Bit Twiddling Hacks 60 points by wglb on May 21, 2011 | hide | past | web | favorite | 14 comments

 It is amazing what you can accomplish with bit twiddling.I've been working on a Protocol Buffer decoder, and I was looking for ways to optimize varint decoding. On a Google-internal list I asked how you'd transform the 64-bit integer:`````` 0aaa aaaa 0bbb bbbb 0ccc cccc 0ddd dddd 0eee eeee 0fff ffff 0ggg gggg 0hhh hhhh `````` into:`````` 0000 0000 aaaa aaab bbbb bbcc cccc cddd dddd eeee eeef ffff ffgg gggg ghhh hhhh `````` Not two hours later I had several impressive transformations that I never would have come up with on my own. The two most effective:`````` b = ((b & 0x7f007f007f007f00) >> 1) | (b & 0x007f007f007f007f); b = ((b & 0xffff0000ffff0000) >> 2) | (b & 0x0000ffff0000ffff); b = ((b & 0xffffffff00000000) >> 4) | (b & 0x00000000ffffffff); `````` and:`````` b += b & 0x007f007f007f007fULL; b += 3 * (b & 0x0000ffff0000ffffULL); b += 15 * (b & 0x00000000ffffffffULL); `````` I don't know how these guys come up with this stuff.
 "b += 15 * (b & 0x00000000ffffffffULL)" might look more magical than it actually is. The crux is:`````` b * 4 `````` is the same as`````` b << 2 `````` thus`````` b += 3 * b `````` is the same as`````` b = b << 2 `````` So plus, a multiply and a mask make it possible to shift only a subset of the bits in the integer. The first transformation uses two masks and bitwise or to achieve the same.
 Whenever a discussion on rearranging bits and bytes comes up, I can't help but recommend Hacker's Delight by Henry S. Warren http://amzn.com/0201914654
 Yep, I just got that from Amazon a few days ago. I'm a Python/Web programmer in my day job, but I'm looking to get more into the low level stuff. I recently got a Nerdkit too - lots of fun :)
 Bit-fiddling at the C-level isn't necessarily faster on all platforms.
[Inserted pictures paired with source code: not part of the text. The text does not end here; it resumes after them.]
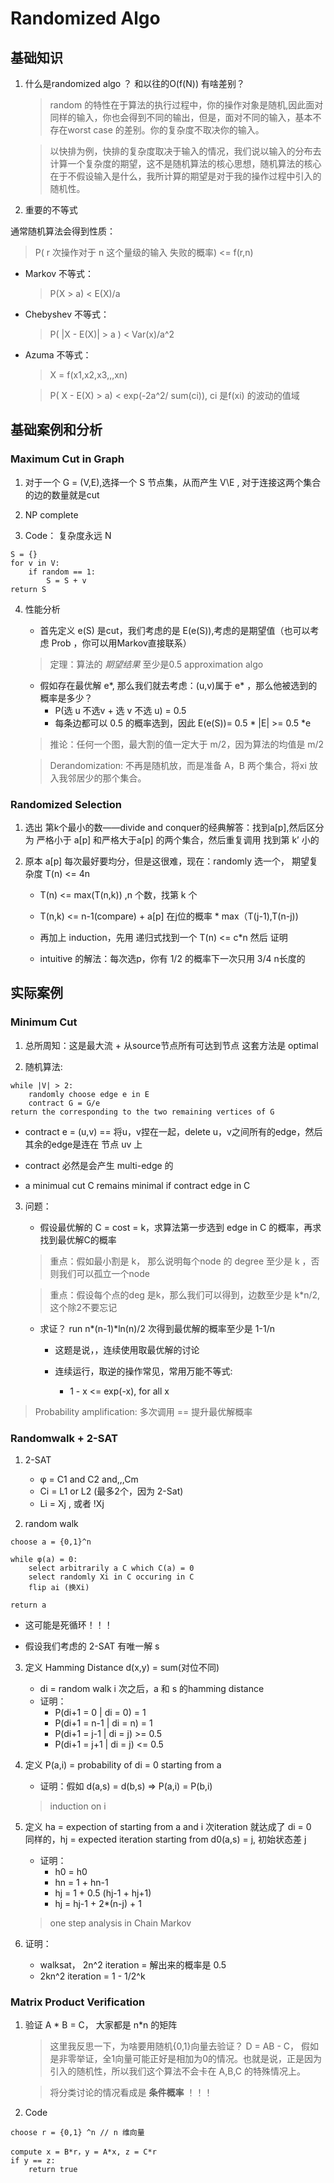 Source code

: # Randomized Algo

## 基础知识

1. 什么是randomized algo ？ 和以往的O(f(N)) 有啥差别？
    > random 的特性在于算法的执行过程中，你的操作对象是随机,因此面对同样的输入，你也会得到不同的输出，但是，面对不同的输入，基本不存在worst case 的差别。你的复杂度不取决你的输入。

    > 以快排为例，快排的复杂度取决于输入的情况，我们说以输入的分布去计算一个复杂度的期望，这不是随机算法的核心思想，随机算法的核心在于不假设输入是什么，我所计算的期望是对于我的操作过程中引入的随机性。

2. 重要的不等式

通常随机算法会得到性质：
> P( r 次操作对于 n 这个量级的输入 失败的概率) <= f(r,n)

* Markov 不等式：
    > P(X > a) < E(X)/a

* Chebyshev 不等式：
    > P( |X - E(X)|  > a ) < Var(x)/a^2

* Azuma 不等式：
    > X = f(x1,x2,x3,,,xn)

    > P( X - E(X) > a) < exp(-2a^2/ sum(ci)), ci 是f(xi) 的波动的值域


## 基础案例和分析

### Maximum Cut in Graph

1. 对于一个 G = (V,E),选择一个 S 节点集，从而产生 V\E , 对于连接这两个集合的边的数量就是cut

2. NP complete

3. Code： 复杂度永远 N
```code
S = {}
for v in V:
    if random == 1:
        S = S + v
return S
```

    
4. 性能分析

    * 首先定义 e(S) 是cut，我们考虑的是 E(e(S)),考虑的是期望值（也可以考虑 Prob ，你可以用Markov直接联系）

    > 定理：算法的 *期望结果* 至少是0.5 approximation algo

    * 假如存在最优解 e*, 那么我们就去考虑：(u,v)属于 e* ，那么他被选到的概率是多少？
        * P(选 u 不选v + 选 v 不选 u) = 0.5
        * 每条边都可以 0.5 的概率选到，因此 E(e(S))= 0.5 * |E| >= 0.5 *e

    > 推论：任何一个图，最大割的值一定大于 m/2，因为算法的均值是 m/2

    > Derandomization: 不再是随机放，而是准备 A，B 两个集合，将xi 放入我邻居少的那个集合。

### Randomized Selection

1. 选出 第k个最小的数——divide and conquer的经典解答：找到a[p],然后区分为 严格小于 a[p] 和严格大于a[p] 的两个集合，然后重复调用 找到第 k’ 小的

2. 原本 a[p] 每次最好要均分，但是这很难，现在：randomly 选一个， 期望复杂度 T(n) <= 4n

    * T(n) <= max(T(n,k)) ,n 个数，找第 k 个
    * T(n,k) <= n-1(compare) + a[p] 在j位的概率 * max（T(j-1),T(n-j))
    * 再加上 induction，先用 递归式找到一个 T(n) <= c*n 然后 证明

    * intuitive 的解法：每次选p，你有 1/2 的概率下一次只用 3/4 n长度的


## 实际案例

### Minimum Cut

1. 总所周知：这是最大流 + 从source节点所有可达到节点 这套方法是 optimal

2. 随机算法:
```
while |V| > 2:
    randomly choose edge e in E
    contract G = G/e
return the corresponding to the two remaining vertices of G
```
* contract e = (u,v) == 将u，v捏在一起，delete u，v之间所有的edge，然后其余的edge是连在 节点 uv 上

* contract 必然是会产生 multi-edge 的

* a minimual cut C remains minimal if contract edge in C

3. 问题：
    * 假设最优解的 C  = cost = k，求算法第一步选到 edge in C 的概率，再求找到最优解C的概率
    > 重点：假如最小割是 k， 那么说明每个node 的 degree 至少是 k ，否则我们可以孤立一个node

    > 重点：假设每个点的deg 是k，那么我们可以得到，边数至少是 k*n/2, 这个除2不要忘记


    *  求证？ run n*(n-1)*ln(n)/2  次得到最优解的概率至少是 1-1/n
        * 这题是说，，连续使用取最优解的讨论

        * 连续运行，取逆的操作常见，常用万能不等式:
            * 1 - x <= exp(-x), for all x


> Probability amplification: 多次调用 == 提升最优解概率

### Randomwalk + 2-SAT

1. 2-SAT
    * φ = C1 and C2 and,,,Cm
    * Ci = L1 or L2 (最多2个，因为 2-Sat)
    * Li = Xj , 或者 !Xj

2. random walk

```code
choose a = {0,1}^n

while φ(a) = 0:
    select arbitrarily a C which C(a) = 0
    select randomly Xi in C occuring in C
    flip ai (换Xi)

return a

```
* 这可能是死循环！！！

* 假设我们考虑的 2-SAT 有唯一解 s

3. 定义 Hamming Distance d(x,y) = sum(对位不同)
    * di = random walk i 次之后，a 和 s 的hamming distance
    * 证明：
        * P(di+1 = 0 | di = 0) = 1
        * P(di+1 = n-1 | di = n) = 1
        * P(di+1 = j-1 | di = j) >= 0.5
        * P(di+1 = j+1 | di = j) <= 0.5
    

4. 定义 P(a,i) = probability of di = 0 starting from a

    * 证明：假如 d(a,s) = d(b,s) => P(a,i) = P(b,i)
    > induction on i


5. 定义 ha = expection of starting from a and i 次iteration 就达成了 di = 0\
同样的，hj = expected iteration starting from d0(a,s) = j, 初始状态差 j 

    * 证明：
        * h0 = h0
        * hn = 1 + hn-1
        * hj = 1 + 0.5 (hj-1 + hj+1)
        * hj = hj-1 + 2*(n-j) + 1

    > one step analysis in Chain Markov

6. 证明： 
    * walksat， 2n^2 iteration = 解出来的概率是 0.5
    * 2kn^2 iteration = 1 - 1/2^k

### Matrix Product Verification

1. 验证 A * B = C， 大家都是 n*n 的矩阵
    > 这里我反思一下，为啥要用随机{0,1}向量去验证？ D = AB - C， 假如是非零举证，全1向量可能正好是相加为0的情况。也就是说，正是因为引入的随机性，所以我们这个算法不会卡在 A,B,C 的特殊情况上。

    > 将分类讨论的情况看成是 **条件概率** ！！！

2. Code

```code
choose r = {0,1} ^n // n 维向量

compute x = B*r，y = A*x, z = C*r
if y == z:
    return true

```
E.g., the "masked combine bits" case where he says that r = a ^ ((a ^ b) & mask) is one operation shorter than r = (a ^ ~mask) | (b ^ mask). On ARM, the (a ^ ~mask) can be performed by one instruction, so the instruction count is actually the same, and the latter way of doing it parallelizes better (only a dependency depth of two instead of three). I.e., the "optimized" version is actually likely to be slower on some CPUs.
 I had no idea there was a patented way to compute the absolute value of an integer. Insane.
 Nowadays things like these should only be interesting to compiler writers.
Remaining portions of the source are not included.